DIRECTIONS ▸ What you return should be each line of the data containing the string "máquinas".

EXERCISE INPUT ▸
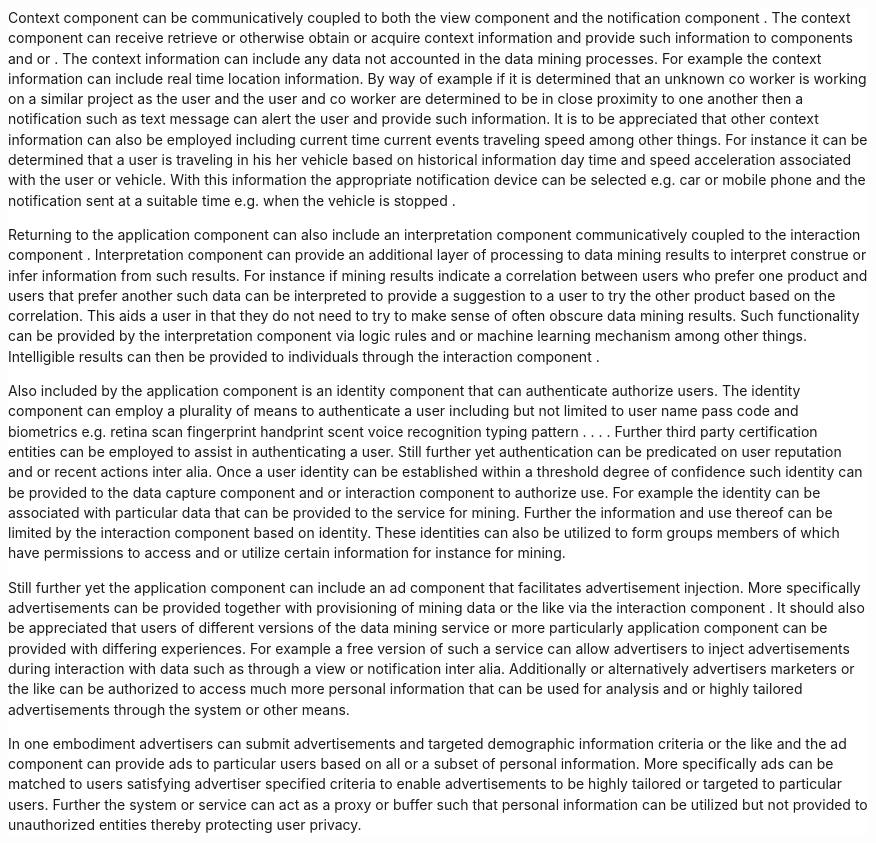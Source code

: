 Context component can be communicatively coupled to both the view component and the notification component . The context component can receive retrieve or otherwise obtain or acquire context information and provide such information to components and or . The context information can include any data not accounted in the data mining processes. For example the context information can include real time location information. By way of example if it is determined that an unknown co worker is working on a similar project as the user and the user and co worker are determined to be in close proximity to one another then a notification such as text message can alert the user and provide such information. It is to be appreciated that other context information can also be employed including current time current events traveling speed among other things. For instance it can be determined that a user is traveling in his her vehicle based on historical information day time and speed acceleration associated with the user or vehicle. With this information the appropriate notification device can be selected e.g. car or mobile phone and the notification sent at a suitable time e.g. when the vehicle is stopped .

Returning to the application component can also include an interpretation component communicatively coupled to the interaction component . Interpretation component can provide an additional layer of processing to data mining results to interpret construe or infer information from such results. For instance if mining results indicate a correlation between users who prefer one product and users that prefer another such data can be interpreted to provide a suggestion to a user to try the other product based on the correlation. This aids a user in that they do not need to try to make sense of often obscure data mining results. Such functionality can be provided by the interpretation component via logic rules and or machine learning mechanism among other things. Intelligible results can then be provided to individuals through the interaction component .

Also included by the application component is an identity component that can authenticate authorize users. The identity component can employ a plurality of means to authenticate a user including but not limited to user name pass code and biometrics e.g. retina scan fingerprint handprint scent voice recognition typing pattern . . . . Further third party certification entities can be employed to assist in authenticating a user. Still further yet authentication can be predicated on user reputation and or recent actions inter alia. Once a user identity can be established within a threshold degree of confidence such identity can be provided to the data capture component and or interaction component to authorize use. For example the identity can be associated with particular data that can be provided to the service for mining. Further the information and use thereof can be limited by the interaction component based on identity. These identities can also be utilized to form groups members of which have permissions to access and or utilize certain information for instance for mining.

Still further yet the application component can include an ad component that facilitates advertisement injection. More specifically advertisements can be provided together with provisioning of mining data or the like via the interaction component . It should also be appreciated that users of different versions of the data mining service or more particularly application component can be provided with differing experiences. For example a free version of such a service can allow advertisers to inject advertisements during interaction with data such as through a view or notification inter alia. Additionally or alternatively advertisers marketers or the like can be authorized to access much more personal information that can be used for analysis and or highly tailored advertisements through the system or other means.

In one embodiment advertisers can submit advertisements and targeted demographic information criteria or the like and the ad component can provide ads to particular users based on all or a subset of personal information. More specifically ads can be matched to users satisfying advertiser specified criteria to enable advertisements to be highly tailored or targeted to particular users. Further the system or service can act as a proxy or buffer such that personal information can be utilized but not provided to unauthorized entities thereby protecting user privacy.
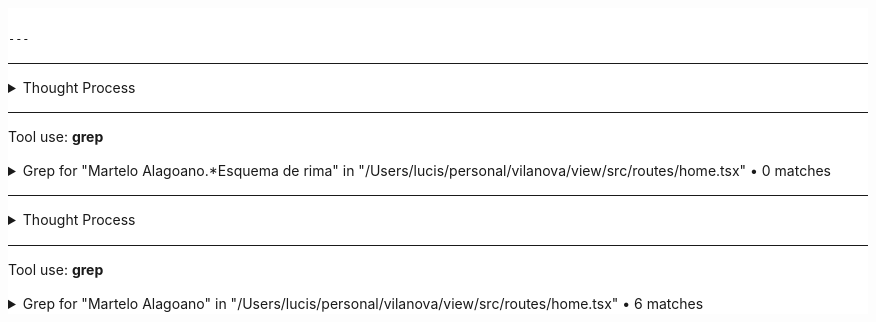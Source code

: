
  ```
  
  ---
```

</details>

---

<think><details><summary>Thought Process</summary></details></think>

---

Tool use: **grep**

<details><summary>Grep for "Martelo Alagoano.*Esquema de rima" in "/Users/lucis/personal/vilanova/view/src/routes/home.tsx" • 0 matches</summary></details>

---

<think><details><summary>Thought Process</summary></details></think>

---

Tool use: **grep**

<details>
<summary>Grep for "Martelo Alagoano" in "/Users/lucis/personal/vilanova/view/src/routes/home.tsx" • 6 matches</summary>

Output mode: content


| File | Content | Line |
|------|------|------|
| `view/src/routes/home.tsx` | `\{/* Card 2: Martelo Alagoano - Pensamento Positivo */\}` | L701 |
| `view/src/routes/home.tsx` | `<h3 className="font-bold text-lg text-[#2E5266]">Martelo Alagoano · Pensamento Positivo</h3>` | L707 |
| `view/src/routes/home.tsx` | `+ mote repetido mais 2x (característica do Martelo Alagoano)` | L727 |
| `view/src/routes/home.tsx` | `<span className="text-[#2E5266]/70">Martelo Alagoano</span>` | L772 |
| `view/src/routes/home.tsx` | `<span className="text-[#2E5266]/70">Martelo Alagoano</span>` | L799 |
| `view/src/routes/home.tsx` | `<span className="text-[#2E5266]/70">Martelo Alagoano</span>` | L851 |
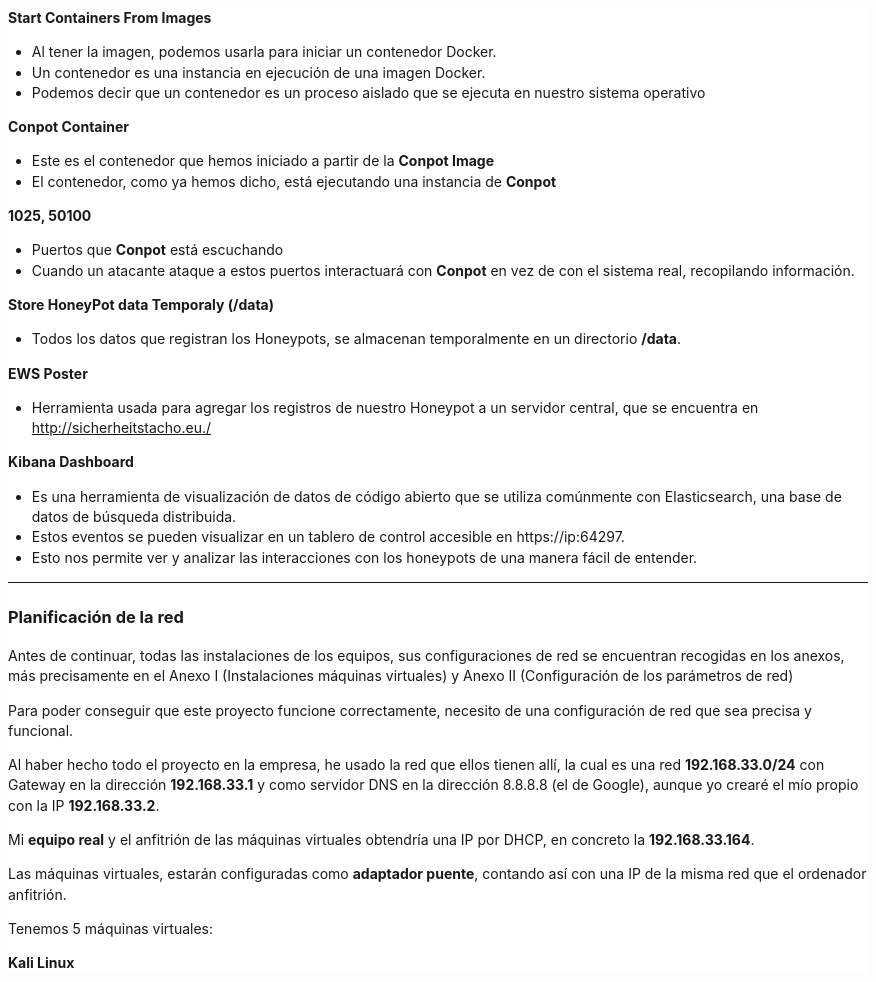 **Start Containers From Images**

- Al tener la imagen, podemos usarla para iniciar un contenedor Docker.
- Un contenedor es una instancia en ejecución de una imagen Docker.
- Podemos decir que un contenedor es un proceso aislado que se ejecuta en nuestro sistema operativo 

**Conpot Container**

- Este es el contenedor que hemos iniciado a partir de la **Conpot Image**
- El contenedor, como ya hemos dicho, está ejecutando una instancia de **Conpot**

**1025, 50100** 

- Puertos que **Conpot** está escuchando
- Cuando un atacante ataque a estos puertos interactuará con **Conpot** en vez de con el sistema real, recopilando información.

**Store HoneyPot data Temporaly (/data)**

- Todos los datos que registran los Honeypots, se almacenan temporalmente en un directorio **/data**.

**EWS Poster** 

- Herramienta usada para agregar los registros de nuestro Honeypot a un servidor central, que se encuentra en http://sicherheitstacho.eu./ 

**Kibana Dashboard**

- Es una herramienta de visualización de datos de código abierto que se utiliza comúnmente con Elasticsearch, una base de datos de búsqueda distribuida.
- Estos eventos se pueden visualizar en un tablero de control accesible en https://ip:64297.
- Esto nos permite ver y analizar las interacciones con los honeypots de una manera fácil de entender. 

---

### Planificación de la red

Antes de continuar, todas las instalaciones de los equipos, sus configuraciones de red se encuentran recogidas en los anexos, más precisamente en el Anexo I (Instalaciones máquinas virtuales) y Anexo II (Configuración de los parámetros de red) 

Para poder conseguir que este proyecto funcione correctamente, necesito de una configuración de red que sea precisa y funcional. 

Al haber hecho todo el proyecto en la empresa, he usado la red que ellos tienen allí, la cual es una red **192.168.33.0/24** con Gateway en la dirección **192.168.33.1** y como servidor DNS en la dirección 8.8.8.8 (el de Google), aunque yo crearé el mío propio con la IP **192.168.33.2**. 

Mi **equipo real** y el anfitrión de las máquinas virtuales obtendría una IP por DHCP, en concreto la **192.168.33.164**. 

Las máquinas virtuales, estarán configuradas como **adaptador puente**, contando así con una IP de la misma red que el ordenador anfitrión.

Tenemos 5 máquinas virtuales: 

**Kali Linux**
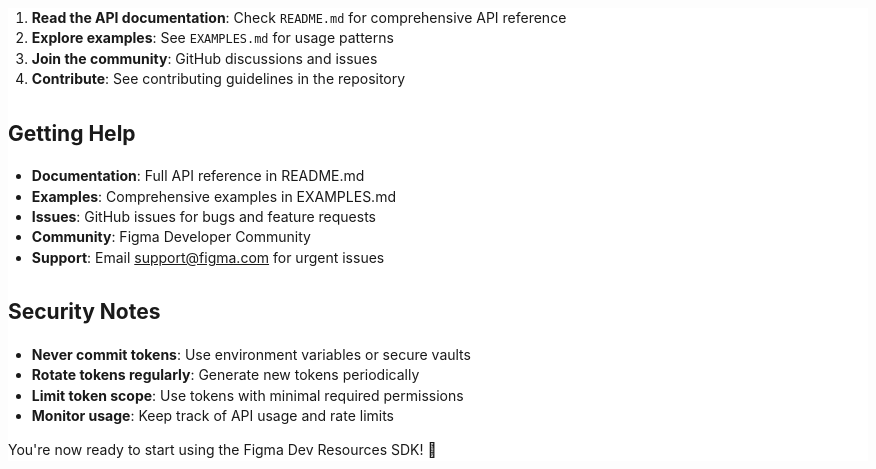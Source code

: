 1. **Read the API documentation**: Check `README.md` for comprehensive API reference
2. **Explore examples**: See `EXAMPLES.md` for usage patterns
3. **Join the community**: GitHub discussions and issues
4. **Contribute**: See contributing guidelines in the repository

## Getting Help

- **Documentation**: Full API reference in README.md
- **Examples**: Comprehensive examples in EXAMPLES.md  
- **Issues**: GitHub issues for bugs and feature requests
- **Community**: Figma Developer Community
- **Support**: Email support@figma.com for urgent issues

## Security Notes

- **Never commit tokens**: Use environment variables or secure vaults
- **Rotate tokens regularly**: Generate new tokens periodically
- **Limit token scope**: Use tokens with minimal required permissions
- **Monitor usage**: Keep track of API usage and rate limits

You're now ready to start using the Figma Dev Resources SDK! 🚀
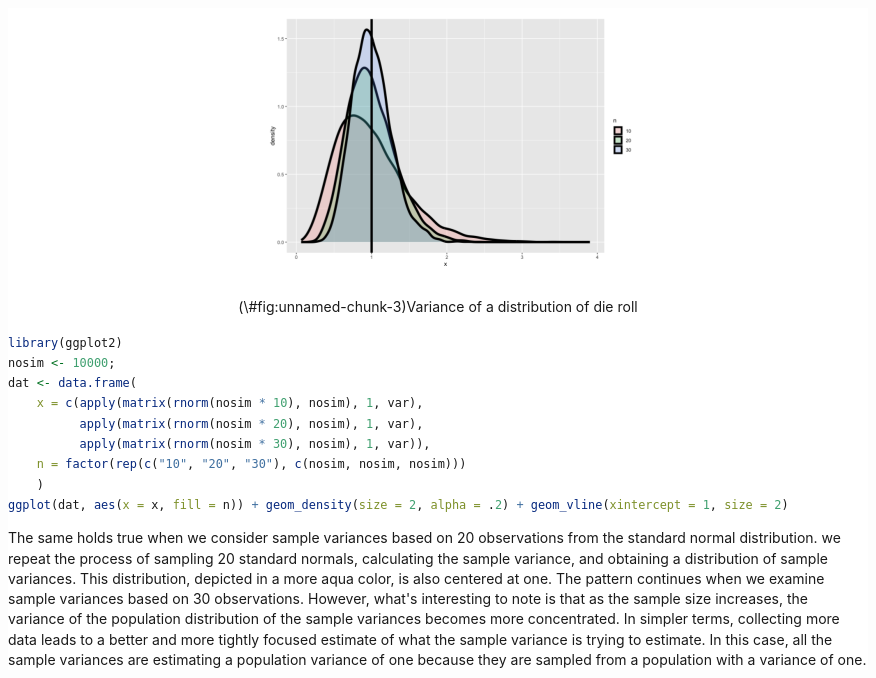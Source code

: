<div class="figure" style="text-align: center">
<img src="week_02_files/figure-html//1U1PiqeXG4XoKmg8hRFJqE1OFDOJfificBz1jLeDunHo_g257d7b8e795_0_69.png" alt="Alternative text" width="480" />
<p class="caption">(\#fig:unnamed-chunk-3)Variance of a distribution of die roll</p>
</div>


```r
library(ggplot2)
nosim <- 10000; 
dat <- data.frame(
    x = c(apply(matrix(rnorm(nosim * 10), nosim), 1, var),
          apply(matrix(rnorm(nosim * 20), nosim), 1, var),
          apply(matrix(rnorm(nosim * 30), nosim), 1, var)),
    n = factor(rep(c("10", "20", "30"), c(nosim, nosim, nosim))) 
    )
ggplot(dat, aes(x = x, fill = n)) + geom_density(size = 2, alpha = .2) + geom_vline(xintercept = 1, size = 2) 
```

The same holds true when we consider sample variances based on 20 observations from the standard normal distribution. we repeat the process of sampling 20 standard normals, calculating the sample variance, and obtaining a distribution of sample variances. This distribution, depicted in a more aqua color, is also centered at one. The pattern continues when we examine sample variances based on 30 observations. However, what's interesting to note is that as the sample size increases, the variance of the population distribution of the sample variances becomes more concentrated. In simpler terms, collecting more data leads to a better and more tightly focused estimate of what the sample variance is trying to estimate. In this case, all the sample variances are estimating a population variance of one because they are sampled from a population with a variance of one.

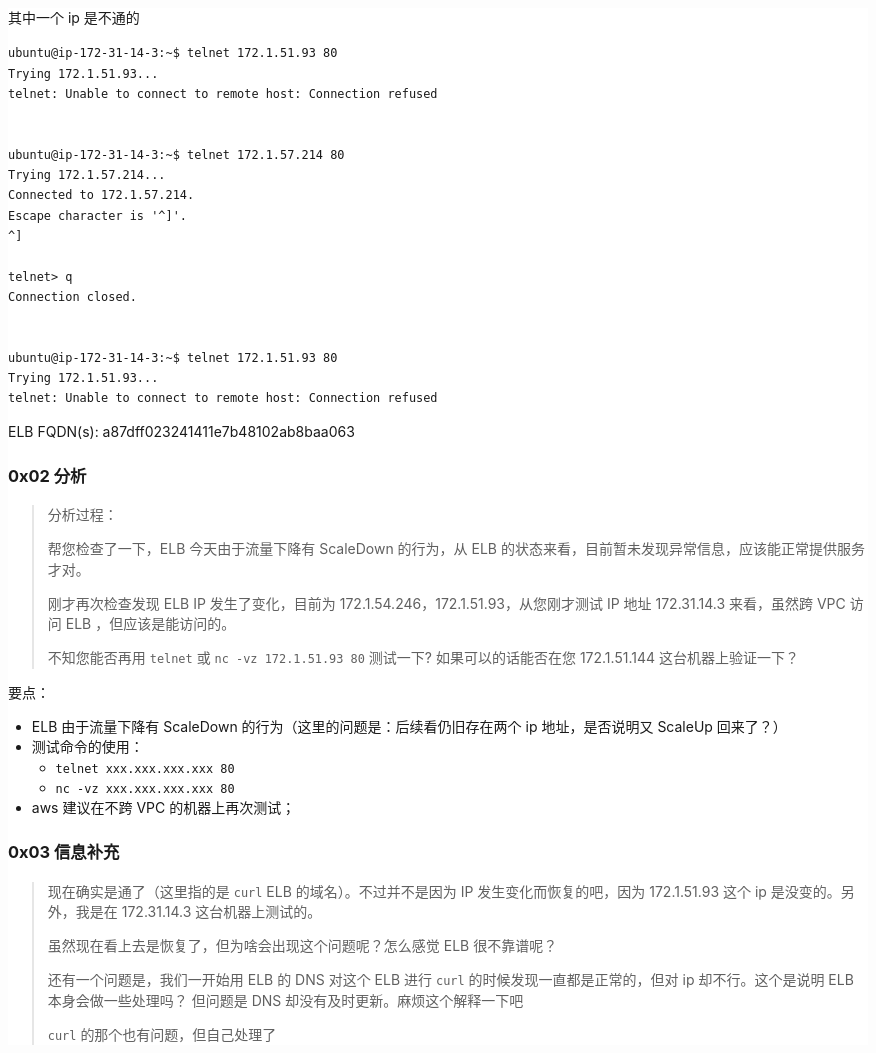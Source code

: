 其中一个 ip 是不通的

```
ubuntu@ip-172-31-14-3:~$ telnet 172.1.51.93 80
Trying 172.1.51.93...
telnet: Unable to connect to remote host: Connection refused


ubuntu@ip-172-31-14-3:~$ telnet 172.1.57.214 80
Trying 172.1.57.214...
Connected to 172.1.57.214.
Escape character is '^]'.
^]

telnet> q
Connection closed.


ubuntu@ip-172-31-14-3:~$ telnet 172.1.51.93 80
Trying 172.1.51.93...
telnet: Unable to connect to remote host: Connection refused
```

ELB FQDN(s): a87dff023241411e7b48102ab8baa063

### 0x02 分析

> 分析过程：
> 
> 帮您检查了一下，ELB 今天由于流量下降有 ScaleDown 的行为，从 ELB 的状态来看，目前暂未发现异常信息，应该能正常提供服务才对。
> 
> 刚才再次检查发现 ELB IP 发生了变化，目前为 172.1.54.246，172.1.51.93，从您刚才测试 IP 地址 172.31.14.3 来看，虽然跨 VPC 访问 ELB ，但应该是能访问的。
> 
> 不知您能否再用 `telnet` 或 `nc -vz 172.1.51.93 80` 测试一下? 如果可以的话能否在您 172.1.51.144 这台机器上验证一下？

要点：

- ELB 由于流量下降有 ScaleDown 的行为（这里的问题是：后续看仍旧存在两个 ip 地址，是否说明又 ScaleUp 回来了？）
- 测试命令的使用：
    - `telnet xxx.xxx.xxx.xxx 80`
    - `nc -vz xxx.xxx.xxx.xxx 80`
- aws 建议在不跨 VPC 的机器上再次测试；


### 0x03 信息补充

> 现在确实是通了（这里指的是 `curl` ELB 的域名）。不过并不是因为 IP 发生变化而恢复的吧，因为 172.1.51.93 这个 ip 是没变的。另外，我是在 172.31.14.3 这台机器上测试的。
> 
> 虽然现在看上去是恢复了，但为啥会出现这个问题呢？怎么感觉 ELB 很不靠谱呢？
> 
> 还有一个问题是，我们一开始用 ELB 的 DNS 对这个 ELB 进行 `curl` 的时候发现一直都是正常的，但对 ip 却不行。这个是说明 ELB 本身会做一些处理吗？ 但问题是 DNS 却没有及时更新。麻烦这个解释一下吧
> 
> `curl` 的那个也有问题，但自己处理了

SOLUTION TO THIS PROBLEM ▸
Antes de continuar, todas las instalaciones de los equipos, sus configuraciones de red se encuentran recogidas en los anexos, más precisamente en el Anexo I (Instalaciones máquinas virtuales) y Anexo II (Configuración de los parámetros de red) 
Mi **equipo real** y el anfitrión de las máquinas virtuales obtendría una IP por DHCP, en concreto la **192.168.33.164**. 
Las máquinas virtuales, estarán configuradas como **adaptador puente**, contando así con una IP de la misma red que el ordenador anfitrión.
Tenemos 5 máquinas virtuales: 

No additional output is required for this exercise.